New iPhone dials up excitement for Apple fans

People waiting in line outside the Apple Store on 5th Avenue to purchase the iPhone 5. (Agaton Strom) Credit: People waiting in line outside the Apple Store on 5th Avenue to purchase the iPhone 5./Agaton Strom
With Apple amassing a record two million pre-orders in a day for the iPhone 5, New Yorkers are already lining up to get their hands on the gadget, which goes on sale Friday.
Monday, techies were camped out in front of Apple's Fifth Avenue store and prepared to call it home for the rest of the week.
Roger Chinchilla, owner of an iPhone banking app, said that it's thanks to the iPhone that he could afford to sleep outside the store all week and not report to his New Jersey office.
"I'm at work right now! My office is on Fifth Avenue!" crowed Chinchilla, 29, who lives in Corona.
Many in line were software developers loaded down with iPhones, iPads and MacBooks who, while eager to get first dibs on the device for their jobs, were also promoting their own businesses or sponsored by firms that knew the media would be there to cover the frenzy.
Besides annoucing the record-breaking pre-orders, Apple said yesterday that "demand for iPhone 5 exceeds the initial supply," implying that those who don't order now will have long waits.
Other city stores also reported they, too, were mobbed with inquiries for the speedier, skinnier gizmo promising better pictures and a longer battery life.
"The hype machine is in full gear," for what is basically an underwhelming upgrade, said tech expert Shelly Palmer.
The main significance of the phone, said Palmer, is that it's "the last of the devices [Steve Jobs] had his hand on that we're gonna see that came to the market as he wanted."
The line on Fifth Ave. outside the flagship store "is a sitting homage to Steve Jobs," Palmer said.
But others criticized what is now a predictable ritual.
People camping out to buy "an overpriced phone is pathetic and a reflection of contemporary values. It's a modern version of 'keeping up with the Joneses,'" said Camillia Shoufani, 21, a Greenwich Village resident and NYU senior.
Even Palmer conceded that the almost religious pilgrimage by Apple fans to snatch their new products is "a very stable, very powerful force happening that's unlike anything I've ever seen."
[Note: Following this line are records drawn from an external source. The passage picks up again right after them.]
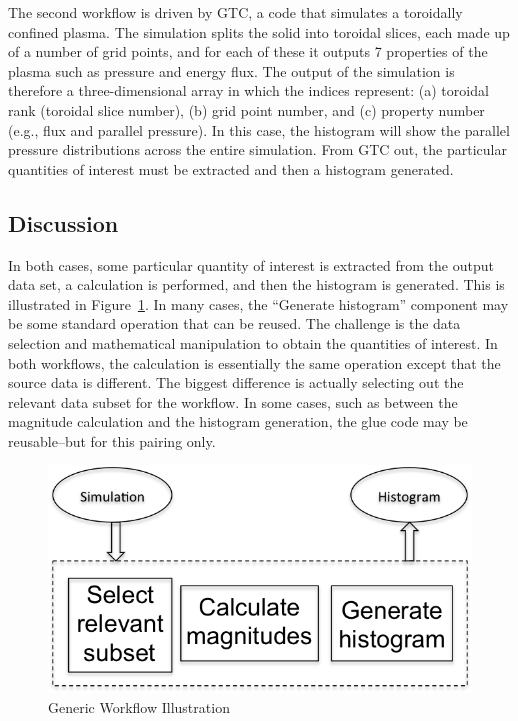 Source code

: \documentclass[conference]{IEEEtran}
\begin{document}
The second workflow is driven by GTC, a code that simulates a toroidally
confined plasma. The simulation splits the solid into toroidal slices, each
made up of a number of grid points, and for each of these it outputs 7
properties of the plasma such as pressure and energy flux. The output of the
simulation is therefore a three-dimensional array in which the indices
represent: (a) toroidal rank (toroidal slice number), (b) grid point number,
and (c) property number (e.g., flux and parallel pressure). In this case, the
histogram will show the parallel pressure distributions across the entire
simulation. From GTC out, the particular quantities of interest must be
extracted and then a histogram generated.

\subsection{Discussion}

In both cases, some particular quantity of interest is extracted from the
output data set, a calculation is performed, and then the histogram is
generated. This is illustrated in Figure~\ref{fig:generic-workflow}. In many
cases, the ``Generate histogram'' component may be some standard operation that
can be reused. The challenge is the data selection and mathematical
manipulation to obtain the quantities of interest. In both workflows, the
calculation is essentially the same operation except that the source data is
different. The biggest difference is actually selecting out the relevant data
subset for the workflow. In some cases, such as between the magnitude
calculation and the histogram generation, the glue code may be reusable--but
for this pairing only.

\begin{figure}[htbp]
\centering
\includegraphics[width=\columnwidth]{fig/Generic-Start}
\caption{Generic Workflow Illustration}
\label{fig:generic-workflow}
\end{figure}
\end{document}
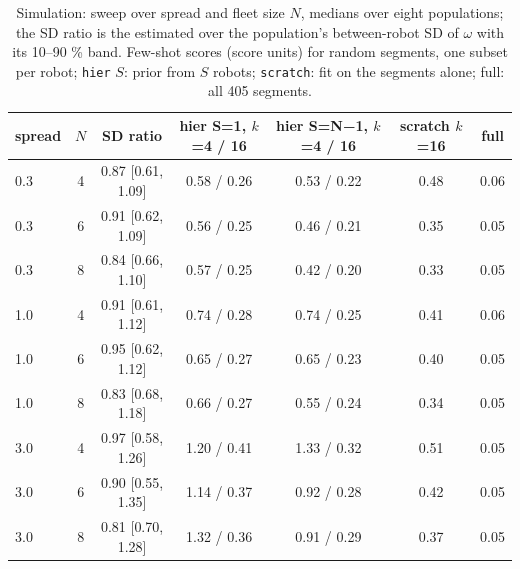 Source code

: \begin{table}[t]
\caption{Simulation: sweep over spread and fleet size \(N\), medians over eight populations; the SD ratio is the estimated over the population's between-robot SD of \(\omega\) with its 10--90 \% band. Few-shot scores (score units) for random segments, one subset per robot; \texttt{hier} \(S\): prior from \(S\) robots; \texttt{scratch}: fit on the segments alone; full: all 405 segments.}
\label{tab:3}
\centering\footnotesize
\begin{tabular}{lcccccc}
\toprule
spread & \(N\) & SD ratio & hier S=1, \(k\)=4 / 16 & hier S=N−1, \(k\)=4 / 16 & scratch \(k\)=16 & full \\
\midrule
0.3 & 4 & 0.87 {[}0.61, 1.09{]} & 0.58 / 0.26 & 0.53 / 0.22 & 0.48 & 0.06 \\
0.3 & 6 & 0.91 {[}0.62, 1.09{]} & 0.56 / 0.25 & 0.46 / 0.21 & 0.35 & 0.05 \\
0.3 & 8 & 0.84 {[}0.66, 1.10{]} & 0.57 / 0.25 & 0.42 / 0.20 & 0.33 & 0.05 \\
1.0 & 4 & 0.91 {[}0.61, 1.12{]} & 0.74 / 0.28 & 0.74 / 0.25 & 0.41 & 0.06 \\
1.0 & 6 & 0.95 {[}0.62, 1.12{]} & 0.65 / 0.27 & 0.65 / 0.23 & 0.40 & 0.05 \\
1.0 & 8 & 0.83 {[}0.68, 1.18{]} & 0.66 / 0.27 & 0.55 / 0.24 & 0.34 & 0.05 \\
3.0 & 4 & 0.97 {[}0.58, 1.26{]} & 1.20 / 0.41 & 1.33 / 0.32 & 0.51 & 0.05 \\
3.0 & 6 & 0.90 {[}0.55, 1.35{]} & 1.14 / 0.37 & 0.92 / 0.28 & 0.42 & 0.05 \\
3.0 & 8 & 0.81 {[}0.70, 1.28{]} & 1.32 / 0.36 & 0.91 / 0.29 & 0.37 & 0.05 \\
\bottomrule
\end{tabular}
\end{table}
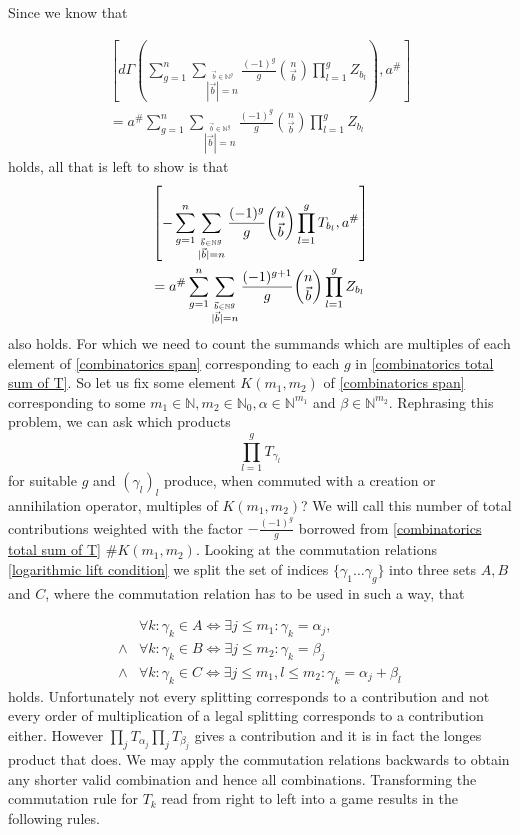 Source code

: \documentclass[b5paper,draft,openbib,12pt]{memoir}
\begin{document}
Since we know that 

\begin{align*}
\left[ d\Gamma\left(\sum_{g=1}^n \sum_{\stackrel{\vec{b}\in\mathbb{N}^g}{|\vec{b}|=n}}\frac{(-1)^g}{g} 
\binom{n}{\vec{b}}  \prod_{l=1}^g Z_{b_l}\right), a^\#\right]\\
= a^\# \sum_{g=1}^n \sum_{\stackrel{\vec{b}\in\mathbb{N}^g}{|\vec{b}|=n}}\frac{(-1)^g}{g} 
\binom{n}{\vec{b}}  \prod_{l=1}^g Z_{b_l}
\end{align*}
holds, all that is left to show is that 
\begin{align}\label{combinatorics total commutator}
&\left[-\sum_{g=1}^n \sum_{\stackrel{\vec{b}\in\mathbb{N}^g}{|\vec{b}|=n}}\frac{(-1)^g}{g} 
\binom{n}{\vec{b}} \prod_{l=1}^g T_{b_l}, a^\#\right]\\\notag
&= a^\# \sum_{g=1}^n \sum_{\stackrel{\vec{b}\in\mathbb{N}^g}{|\vec{b}|=n}}\frac{(-1)^{g+1}}{g} 
\binom{n}{\vec{b}}  \prod_{l=1}^g Z_{b_l}
\end{align}
also holds. For which we need to count the summands which are multiples of each element of \eqref{combinatorics span}
 corresponding to each \(g\) in \eqref{combinatorics total sum of T}. So let us fix some element
 \(K(m_1,m_2)\) of \eqref{combinatorics span} corresponding to some \(m_1\in\mathbb{N},
 m_2\in\mathbb{N}_0, \alpha \in \mathbb{N}^{m_1}\) and \( \beta\in \mathbb{N}^{m_2}\).
Rephrasing this problem, we can ask which products
\begin{equation}
\prod_{l=1}^g T_{\gamma_l}
\end{equation}
 for suitable \(g\) and \((\gamma_l)_l\) produce, when commuted with a creation or annihilation operator, 
  multiples of \(K(m_1,m_2)\)? We will call this number of 
 total contributions weighted with the factor 
 \( - \frac{(-1)^g}{g}\) borrowed from \eqref{combinatorics total sum of T} \(\#K(m_1,m_2)\).  
 Looking at the commutation relations 
\eqref{logarithmic lift condition} we split the set of indices \(\{\gamma_1\dots \gamma_g\}\) into
three sets \(A,B\) and \(C\), where the commutation relation has to be used in such a way, that

\begin{align*}
&\forall k: \gamma_k \in A \iff \exists j\le m_1: \gamma_k = \alpha_j, \\
\wedge& \forall k: \gamma_k \in B \iff \exists j\le m_2: \gamma_k = \beta_j\\
\wedge & \forall k: \gamma_k \in C \iff \exists j\le m_1, l\le m_2: \gamma_k = \alpha_j + \beta_l
\end{align*}
 holds. Unfortunately not every splitting corresponds to a contribution and not every
 order of multiplication of a legal splitting corresponds to a contribution either.
 However \(\prod_{j} T_{\alpha_j} \prod_j T_{\beta_j}\) gives
 a contribution and it is in fact the longes product that does.
 We may apply the commutation relations backwards to obtain any
 shorter valid combination and hence all combinations. 
 Transforming the commutation rule for \(T_k\) read from right to left
 into a game results in the following rules.
 
\end{document}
That's because the intuitive, creative technology offered by the company is life-changing, said Jessica Mellow, 27, of Harlem, who previously camped out for the iPhone 4S and was third in line Monday.
Mellow is blogging about her experiences on the line and is being "sponsored" by a company that's paying for her new iPhone. But, she said, her motives were pure.
"I'm doing this because I like Apple," she said.